La vérité comme décision multiplicatrice
Accrochés à ces fantasmes, nous imposons un point d’arrêt à la vérité qui n’est jamais pourtant, la science nous en est témoin, que l’aboutissement provisoire d’une question et le surgissement de nouvelles questions que cet aboutissement fait lever.
La vérité, comme l’art, n’est qu’une aspiration, une recherche, une ascèse. Et nous nous acharnons à la prendre pour un fait ; un fait qu’il nous suffirait de décréter pour qu’il soit. Trump est le prophète caricatural de cette proclamation qui prend ses désirs pour la réalité, et exige, comme un enfant, leur satisfaction immédiate : comme si dire et même simplement croire, c’était faire. Leni Riefenstahl, l’égérie du nazisme, avait vendu la mèche du populisme halluciné dans son film justement intitulé Triomphe de la volonté (1934).
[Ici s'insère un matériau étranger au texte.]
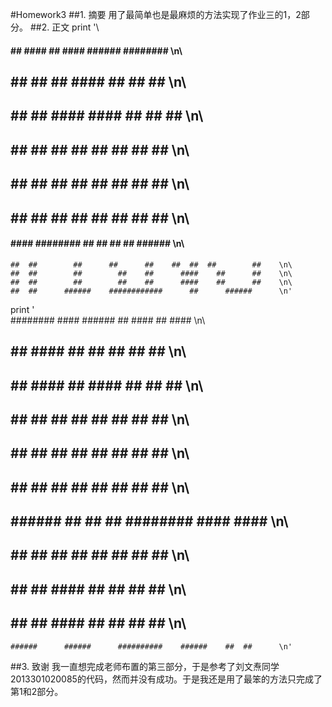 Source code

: #Homework3
##1. 摘要
  用了最简单也是最麻烦的方法实现了作业三的1，2部分。
##2. 正文
print '\
####  ##  ####        ##        ####      ######    ########    \n\
  ##  ##  ##          ##          ####      ##    ##      ##    \n\
  ##  ##  ##         ####         ####      ##    ##      ##    \n\
  ##  ##  ##        ##  ##        ##  ##    ##  ##              \n\
  ##  ##  ##        ##  ##        ##  ##    ##  ##              \n\
  ##  ##  ##        ##    ##      ##    ##  ##  ##              \n\
  ####  ####        ########      ##    ##  ##  ##      ######  \n\
    ##  ##        ##      ##      ##    ##  ##  ##        ##    \n\
    ##  ##        ##        ##    ##      ####    ##      ##    \n\
    ##  ##        ##        ##    ##      ####    ##      ##    \n\
    ##  ##      ######    ############      ##      ######      \n'
print '\
    ########    ####      ######      ##        ####  ##  ####  \n\
  ##      ##      ####      ##        ##          ##  ##  ##    \n\
  ##      ##      ####      ##       ####         ##  ##  ##    \n\
##                ##  ##    ##      ##  ##        ##  ##  ##    \n\
##                ##  ##    ##      ##  ##        ##  ##  ##    \n\
##                ##    ##  ##      ##    ##      ##  ##  ##    \n\
##      ######    ##    ##  ##      ########      ####  ####    \n\
##        ##      ##    ##  ##    ##      ##        ##  ##      \n\
  ##      ##      ##      ####    ##        ##      ##  ##      \n\
  ##      ##      ##      ####    ##        ##      ##  ##      \n\
    ######      ######      ##########    ######    ##  ##      \n'
##3. 致谢
  我一直想完成老师布置的第三部分，于是参考了刘文焘同学2013301020085的代码，然而并没有成功。于是我还是用了最笨的方法只完成了第1和2部分。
Et si la vérité, s’il en est une, de notre époque tenait précisément à cette façon de prendre le simulacre pour la réalité, le faux pour le vrai, la représentation pour la chose représentée ? Et si nous nous étions volontairement enfermés dans la caverne allégorique de Platon ? Et si notre idée de l’altérité se perdait dans la prolifération des mèmes ? Et si nous n’avions d’autre avenir, d’autre aspiration que d’en devenir un nous-mêmes ?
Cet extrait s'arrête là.